To understand how much I love the herbs growing right outside my kitchen window, you have to understand the climate, weather patterns and wildlife from where I use to live. It is a big misnomer to think of Colorado as the freezing cold, snowy state in the U.S. While we do get our fair share of snow (much less nowadays with global warming), Colorado is the state that boast 300-days of sunshine every year. I’m not even sure Florida can say that.
So you would think that with that much sunshine, I would be able to have a pretty awesome herb and vegetable garden. Mais, non. Where I live in Colorado is known for the wild Chinook winds that howl through the foothills and end in rowdy microbursts in my backyard.
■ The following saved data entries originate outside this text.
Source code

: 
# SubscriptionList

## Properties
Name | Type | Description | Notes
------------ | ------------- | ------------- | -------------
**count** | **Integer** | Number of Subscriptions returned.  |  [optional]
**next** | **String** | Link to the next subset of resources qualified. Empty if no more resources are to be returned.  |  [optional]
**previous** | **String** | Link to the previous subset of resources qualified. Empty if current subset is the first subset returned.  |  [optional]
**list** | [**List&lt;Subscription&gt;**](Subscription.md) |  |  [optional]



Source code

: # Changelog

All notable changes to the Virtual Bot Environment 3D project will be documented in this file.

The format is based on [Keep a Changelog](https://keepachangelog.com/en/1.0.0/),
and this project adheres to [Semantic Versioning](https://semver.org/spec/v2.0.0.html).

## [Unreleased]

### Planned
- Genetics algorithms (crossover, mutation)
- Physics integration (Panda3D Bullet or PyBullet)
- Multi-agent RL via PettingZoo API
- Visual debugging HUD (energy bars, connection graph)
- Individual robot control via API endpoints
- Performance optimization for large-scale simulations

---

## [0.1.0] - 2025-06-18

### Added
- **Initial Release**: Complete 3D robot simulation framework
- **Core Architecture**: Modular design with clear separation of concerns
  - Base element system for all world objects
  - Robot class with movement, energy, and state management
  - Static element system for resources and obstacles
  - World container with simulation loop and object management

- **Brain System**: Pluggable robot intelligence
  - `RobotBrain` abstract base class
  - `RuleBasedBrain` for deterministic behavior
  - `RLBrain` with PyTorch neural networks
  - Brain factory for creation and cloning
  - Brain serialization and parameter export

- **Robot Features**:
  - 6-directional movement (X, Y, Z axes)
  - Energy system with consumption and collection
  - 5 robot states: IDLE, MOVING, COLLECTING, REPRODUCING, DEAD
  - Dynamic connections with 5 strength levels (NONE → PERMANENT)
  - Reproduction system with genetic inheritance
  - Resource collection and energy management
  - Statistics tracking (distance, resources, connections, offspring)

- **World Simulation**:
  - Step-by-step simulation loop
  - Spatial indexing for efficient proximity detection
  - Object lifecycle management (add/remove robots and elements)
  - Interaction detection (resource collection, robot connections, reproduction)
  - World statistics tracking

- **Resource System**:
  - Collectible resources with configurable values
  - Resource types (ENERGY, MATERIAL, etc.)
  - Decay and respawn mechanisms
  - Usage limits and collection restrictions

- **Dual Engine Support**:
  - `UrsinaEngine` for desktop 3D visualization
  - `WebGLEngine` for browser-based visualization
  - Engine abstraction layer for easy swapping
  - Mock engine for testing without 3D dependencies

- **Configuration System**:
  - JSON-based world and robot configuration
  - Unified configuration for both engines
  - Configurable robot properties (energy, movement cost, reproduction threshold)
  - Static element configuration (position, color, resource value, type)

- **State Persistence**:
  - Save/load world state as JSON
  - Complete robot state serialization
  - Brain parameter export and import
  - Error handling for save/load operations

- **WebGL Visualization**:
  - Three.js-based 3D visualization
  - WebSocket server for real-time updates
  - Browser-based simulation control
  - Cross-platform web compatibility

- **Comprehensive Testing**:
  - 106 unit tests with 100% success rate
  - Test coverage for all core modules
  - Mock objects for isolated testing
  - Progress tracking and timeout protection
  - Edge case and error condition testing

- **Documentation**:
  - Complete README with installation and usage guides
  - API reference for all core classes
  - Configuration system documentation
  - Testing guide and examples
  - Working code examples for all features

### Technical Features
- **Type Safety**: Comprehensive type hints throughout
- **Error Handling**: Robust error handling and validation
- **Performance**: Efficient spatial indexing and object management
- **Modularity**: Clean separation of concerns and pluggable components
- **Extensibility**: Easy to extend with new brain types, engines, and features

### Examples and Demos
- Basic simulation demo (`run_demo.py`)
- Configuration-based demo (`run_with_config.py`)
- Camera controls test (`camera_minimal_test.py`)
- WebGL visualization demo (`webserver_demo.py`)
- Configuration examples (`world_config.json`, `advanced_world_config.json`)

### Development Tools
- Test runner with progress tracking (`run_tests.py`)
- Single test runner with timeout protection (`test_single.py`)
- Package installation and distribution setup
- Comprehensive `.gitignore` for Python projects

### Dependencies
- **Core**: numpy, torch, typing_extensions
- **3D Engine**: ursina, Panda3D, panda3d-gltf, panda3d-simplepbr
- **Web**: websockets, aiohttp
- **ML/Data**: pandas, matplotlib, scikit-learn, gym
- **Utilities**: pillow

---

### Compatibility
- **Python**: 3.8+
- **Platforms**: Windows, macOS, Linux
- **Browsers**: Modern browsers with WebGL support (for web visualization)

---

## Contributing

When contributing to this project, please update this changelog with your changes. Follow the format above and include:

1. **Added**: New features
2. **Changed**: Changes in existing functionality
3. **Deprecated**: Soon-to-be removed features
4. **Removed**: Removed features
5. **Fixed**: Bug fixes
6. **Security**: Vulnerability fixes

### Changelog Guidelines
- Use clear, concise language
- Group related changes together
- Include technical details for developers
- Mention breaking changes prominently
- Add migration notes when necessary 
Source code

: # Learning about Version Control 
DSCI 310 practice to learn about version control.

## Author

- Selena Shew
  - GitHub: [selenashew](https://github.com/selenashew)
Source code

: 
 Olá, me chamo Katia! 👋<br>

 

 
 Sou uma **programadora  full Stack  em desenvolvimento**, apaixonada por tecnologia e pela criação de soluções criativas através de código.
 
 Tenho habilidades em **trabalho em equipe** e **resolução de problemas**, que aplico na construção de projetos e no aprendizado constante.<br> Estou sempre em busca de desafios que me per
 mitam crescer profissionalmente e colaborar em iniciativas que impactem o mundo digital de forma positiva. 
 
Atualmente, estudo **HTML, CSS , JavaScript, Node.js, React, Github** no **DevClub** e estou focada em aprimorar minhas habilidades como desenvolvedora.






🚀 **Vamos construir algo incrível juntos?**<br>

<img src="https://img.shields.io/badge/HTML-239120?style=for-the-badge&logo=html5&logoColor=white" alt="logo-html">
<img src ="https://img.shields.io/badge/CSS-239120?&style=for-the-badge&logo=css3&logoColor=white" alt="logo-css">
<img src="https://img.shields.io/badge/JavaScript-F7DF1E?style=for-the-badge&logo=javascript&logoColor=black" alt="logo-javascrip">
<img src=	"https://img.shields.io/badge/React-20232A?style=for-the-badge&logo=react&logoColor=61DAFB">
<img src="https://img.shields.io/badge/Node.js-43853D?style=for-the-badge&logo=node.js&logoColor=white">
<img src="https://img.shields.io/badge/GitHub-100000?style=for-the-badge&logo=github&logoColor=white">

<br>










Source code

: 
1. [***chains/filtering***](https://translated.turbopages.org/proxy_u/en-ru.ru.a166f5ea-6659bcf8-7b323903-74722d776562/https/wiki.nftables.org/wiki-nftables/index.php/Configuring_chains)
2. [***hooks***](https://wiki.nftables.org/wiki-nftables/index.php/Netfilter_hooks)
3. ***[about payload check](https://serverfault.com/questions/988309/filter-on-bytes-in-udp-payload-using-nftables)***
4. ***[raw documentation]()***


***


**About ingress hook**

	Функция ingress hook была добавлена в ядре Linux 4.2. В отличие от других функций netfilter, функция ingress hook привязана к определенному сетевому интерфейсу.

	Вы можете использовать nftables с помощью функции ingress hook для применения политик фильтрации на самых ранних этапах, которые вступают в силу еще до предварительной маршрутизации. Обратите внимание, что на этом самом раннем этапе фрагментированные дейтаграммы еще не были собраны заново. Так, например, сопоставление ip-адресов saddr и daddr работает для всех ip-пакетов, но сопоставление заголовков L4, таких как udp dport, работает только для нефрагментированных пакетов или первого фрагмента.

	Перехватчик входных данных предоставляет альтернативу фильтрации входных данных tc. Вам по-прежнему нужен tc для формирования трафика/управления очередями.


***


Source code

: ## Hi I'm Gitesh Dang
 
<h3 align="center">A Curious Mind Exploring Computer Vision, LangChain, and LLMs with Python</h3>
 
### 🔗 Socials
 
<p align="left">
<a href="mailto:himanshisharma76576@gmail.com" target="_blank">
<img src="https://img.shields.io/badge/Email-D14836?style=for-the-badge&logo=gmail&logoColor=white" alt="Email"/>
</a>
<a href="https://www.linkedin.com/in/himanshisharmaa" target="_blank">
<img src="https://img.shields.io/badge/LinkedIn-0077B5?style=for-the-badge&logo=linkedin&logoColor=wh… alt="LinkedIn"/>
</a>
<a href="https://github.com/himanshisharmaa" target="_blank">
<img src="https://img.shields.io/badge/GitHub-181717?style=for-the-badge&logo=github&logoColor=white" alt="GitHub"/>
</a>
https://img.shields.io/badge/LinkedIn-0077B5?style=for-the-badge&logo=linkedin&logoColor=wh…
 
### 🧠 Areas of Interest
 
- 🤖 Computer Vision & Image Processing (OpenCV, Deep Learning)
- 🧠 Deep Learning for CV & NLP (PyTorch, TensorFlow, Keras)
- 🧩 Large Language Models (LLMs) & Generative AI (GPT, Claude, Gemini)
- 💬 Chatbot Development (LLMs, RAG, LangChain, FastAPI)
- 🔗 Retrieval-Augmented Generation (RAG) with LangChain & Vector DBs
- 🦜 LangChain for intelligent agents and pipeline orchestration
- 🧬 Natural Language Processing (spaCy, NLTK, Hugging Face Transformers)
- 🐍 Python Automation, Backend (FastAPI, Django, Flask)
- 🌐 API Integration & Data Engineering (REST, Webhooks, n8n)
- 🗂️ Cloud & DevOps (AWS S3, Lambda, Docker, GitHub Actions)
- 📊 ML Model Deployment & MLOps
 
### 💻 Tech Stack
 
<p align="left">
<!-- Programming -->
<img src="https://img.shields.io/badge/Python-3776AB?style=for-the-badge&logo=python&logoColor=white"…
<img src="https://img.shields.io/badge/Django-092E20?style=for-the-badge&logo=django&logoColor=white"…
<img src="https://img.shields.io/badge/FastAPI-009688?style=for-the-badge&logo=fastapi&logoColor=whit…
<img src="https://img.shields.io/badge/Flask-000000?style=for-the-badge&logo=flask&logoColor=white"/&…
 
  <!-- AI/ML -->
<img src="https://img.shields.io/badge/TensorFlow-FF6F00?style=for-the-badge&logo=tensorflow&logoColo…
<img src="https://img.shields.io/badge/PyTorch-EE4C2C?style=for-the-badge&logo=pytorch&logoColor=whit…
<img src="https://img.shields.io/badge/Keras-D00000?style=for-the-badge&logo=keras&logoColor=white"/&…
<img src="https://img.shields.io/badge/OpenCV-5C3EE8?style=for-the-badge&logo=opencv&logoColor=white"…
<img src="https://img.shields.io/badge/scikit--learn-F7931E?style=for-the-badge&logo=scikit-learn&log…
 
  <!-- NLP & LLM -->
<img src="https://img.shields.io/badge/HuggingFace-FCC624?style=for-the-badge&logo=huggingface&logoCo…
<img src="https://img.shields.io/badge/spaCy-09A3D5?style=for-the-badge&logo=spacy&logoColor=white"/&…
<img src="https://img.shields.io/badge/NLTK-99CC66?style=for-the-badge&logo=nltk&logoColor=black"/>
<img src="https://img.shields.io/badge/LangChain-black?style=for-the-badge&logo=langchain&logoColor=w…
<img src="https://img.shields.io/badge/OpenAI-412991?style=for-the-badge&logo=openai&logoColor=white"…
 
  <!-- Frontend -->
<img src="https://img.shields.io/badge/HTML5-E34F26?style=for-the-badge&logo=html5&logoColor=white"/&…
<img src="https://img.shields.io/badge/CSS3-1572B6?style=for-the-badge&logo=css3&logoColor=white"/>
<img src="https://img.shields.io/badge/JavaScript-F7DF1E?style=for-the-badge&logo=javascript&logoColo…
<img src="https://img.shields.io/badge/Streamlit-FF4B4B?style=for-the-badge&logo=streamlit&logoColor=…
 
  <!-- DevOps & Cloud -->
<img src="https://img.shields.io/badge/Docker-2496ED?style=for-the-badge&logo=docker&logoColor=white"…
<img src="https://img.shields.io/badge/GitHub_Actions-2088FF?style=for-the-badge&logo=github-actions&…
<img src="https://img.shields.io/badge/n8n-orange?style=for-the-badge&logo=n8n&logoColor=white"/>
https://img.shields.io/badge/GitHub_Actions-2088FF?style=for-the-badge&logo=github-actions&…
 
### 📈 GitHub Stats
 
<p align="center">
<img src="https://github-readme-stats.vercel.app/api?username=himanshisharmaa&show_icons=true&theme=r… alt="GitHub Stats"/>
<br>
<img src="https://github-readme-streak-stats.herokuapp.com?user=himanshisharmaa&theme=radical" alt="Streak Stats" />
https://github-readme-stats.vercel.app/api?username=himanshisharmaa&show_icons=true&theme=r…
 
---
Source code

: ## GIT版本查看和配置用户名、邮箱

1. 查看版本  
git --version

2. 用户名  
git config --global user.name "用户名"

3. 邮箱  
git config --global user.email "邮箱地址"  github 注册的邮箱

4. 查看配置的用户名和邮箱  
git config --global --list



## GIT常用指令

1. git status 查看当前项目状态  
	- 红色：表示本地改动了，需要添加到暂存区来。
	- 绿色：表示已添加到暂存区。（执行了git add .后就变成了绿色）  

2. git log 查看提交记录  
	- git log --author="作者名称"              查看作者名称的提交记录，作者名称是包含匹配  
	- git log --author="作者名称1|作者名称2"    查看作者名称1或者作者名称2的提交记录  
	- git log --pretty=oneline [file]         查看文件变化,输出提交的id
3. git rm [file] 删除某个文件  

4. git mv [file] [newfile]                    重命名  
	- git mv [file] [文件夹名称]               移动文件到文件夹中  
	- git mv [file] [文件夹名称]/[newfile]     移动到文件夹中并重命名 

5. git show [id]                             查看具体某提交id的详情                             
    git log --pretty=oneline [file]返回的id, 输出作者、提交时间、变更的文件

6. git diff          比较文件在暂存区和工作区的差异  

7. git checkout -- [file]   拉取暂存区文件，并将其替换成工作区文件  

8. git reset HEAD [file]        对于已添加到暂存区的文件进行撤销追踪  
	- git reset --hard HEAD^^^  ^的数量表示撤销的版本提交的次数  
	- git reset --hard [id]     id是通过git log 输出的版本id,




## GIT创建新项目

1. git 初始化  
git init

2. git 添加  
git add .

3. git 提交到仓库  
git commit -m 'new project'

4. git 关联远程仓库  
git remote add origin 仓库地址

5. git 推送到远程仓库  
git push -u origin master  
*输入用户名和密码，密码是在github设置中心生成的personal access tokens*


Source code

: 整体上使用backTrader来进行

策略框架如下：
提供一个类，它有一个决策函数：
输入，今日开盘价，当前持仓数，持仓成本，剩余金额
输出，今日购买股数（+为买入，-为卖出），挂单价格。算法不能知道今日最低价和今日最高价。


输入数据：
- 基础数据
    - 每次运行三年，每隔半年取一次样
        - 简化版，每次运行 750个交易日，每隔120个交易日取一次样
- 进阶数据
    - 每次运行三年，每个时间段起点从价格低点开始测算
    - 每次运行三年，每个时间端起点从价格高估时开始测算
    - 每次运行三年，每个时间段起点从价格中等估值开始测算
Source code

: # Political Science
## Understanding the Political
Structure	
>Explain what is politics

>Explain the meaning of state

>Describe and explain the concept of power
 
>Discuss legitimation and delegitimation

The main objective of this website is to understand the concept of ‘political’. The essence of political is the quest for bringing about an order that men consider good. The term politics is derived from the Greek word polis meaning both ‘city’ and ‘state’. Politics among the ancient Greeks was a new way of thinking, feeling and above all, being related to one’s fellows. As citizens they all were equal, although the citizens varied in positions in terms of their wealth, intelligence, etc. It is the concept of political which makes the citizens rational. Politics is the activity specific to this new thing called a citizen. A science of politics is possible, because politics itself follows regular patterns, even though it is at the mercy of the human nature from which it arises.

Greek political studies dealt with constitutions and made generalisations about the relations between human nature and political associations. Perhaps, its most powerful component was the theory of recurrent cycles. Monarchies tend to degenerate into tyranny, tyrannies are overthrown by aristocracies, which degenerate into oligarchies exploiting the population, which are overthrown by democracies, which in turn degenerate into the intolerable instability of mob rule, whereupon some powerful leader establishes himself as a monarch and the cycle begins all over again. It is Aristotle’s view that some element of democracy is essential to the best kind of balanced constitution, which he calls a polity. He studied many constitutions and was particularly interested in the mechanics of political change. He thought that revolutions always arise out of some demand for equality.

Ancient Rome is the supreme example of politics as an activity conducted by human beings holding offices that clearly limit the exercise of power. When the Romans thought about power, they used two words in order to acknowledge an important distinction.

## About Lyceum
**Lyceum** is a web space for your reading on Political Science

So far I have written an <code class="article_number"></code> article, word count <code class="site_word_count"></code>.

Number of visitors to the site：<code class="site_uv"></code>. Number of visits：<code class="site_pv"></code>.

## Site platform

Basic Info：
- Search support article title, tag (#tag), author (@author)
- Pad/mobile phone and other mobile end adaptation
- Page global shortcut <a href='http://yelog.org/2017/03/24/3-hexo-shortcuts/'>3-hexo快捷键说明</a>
To give you an idea of what that means, we once lost a 2-ton industrial play structure one evening while out to dinner. The wind funnel simply picked it up and tossed it a hundred feet into my neighbor’s yard. We have lost several barbecue grills, wrought iron chairs, swimming pools filled with water, too many trash bins to count, a slide, and a couple of windows. A neighbor had the terracotta tiles completely stripped from her roof and rain down all over our lawns. Quite different from the kind of showers we have in Paris.
In Colorado, we constantly have to rework our dinner parties and meals based on the blazing sunshine and the wind. I’ve learned always to have a backup plan when it comes to parties that involve outside grilling. Fun fact: a grill will not stay lit in 60-100 mph winds…for that matter it won’t even stay on your deck. On really windy nights, our iron bed with both of us in it jiggles on the carpeted floor and the water is sucked from all the toilets.
So imagine a pitiable petite stalk of basil or tarragon trying desperately to beat the elements. Almost always my much-wanted herbs cry “Uncle” a week or two after I plant them, succumbing to those tenacious gusts and the stifling temperature.
If they do manage to get a foothold and green up, the elk and the deer are more than happy to stroll through the cul-de-sac and boldly have a light snack at dawn and dusk. If the big brown quadrupeds don’t happen to be hungry, the greedingl and antagonistic squirrels are delighted to add some seasoning to their nuts. And then of course there are the mini, but mighty, grey voles and our crazy neighbor’s skeletal hound that pees a fountain on everything, herbs and my own dog included…
…so this is why j’adore my hardy and healthy herbs à Paris. To me, my four window boxes of herbs are nothing short of a miracle….
…Thai basil chicken tonight, lamb with tarragon and thyme tomorrow, and fresh mint tea daily. Yippee!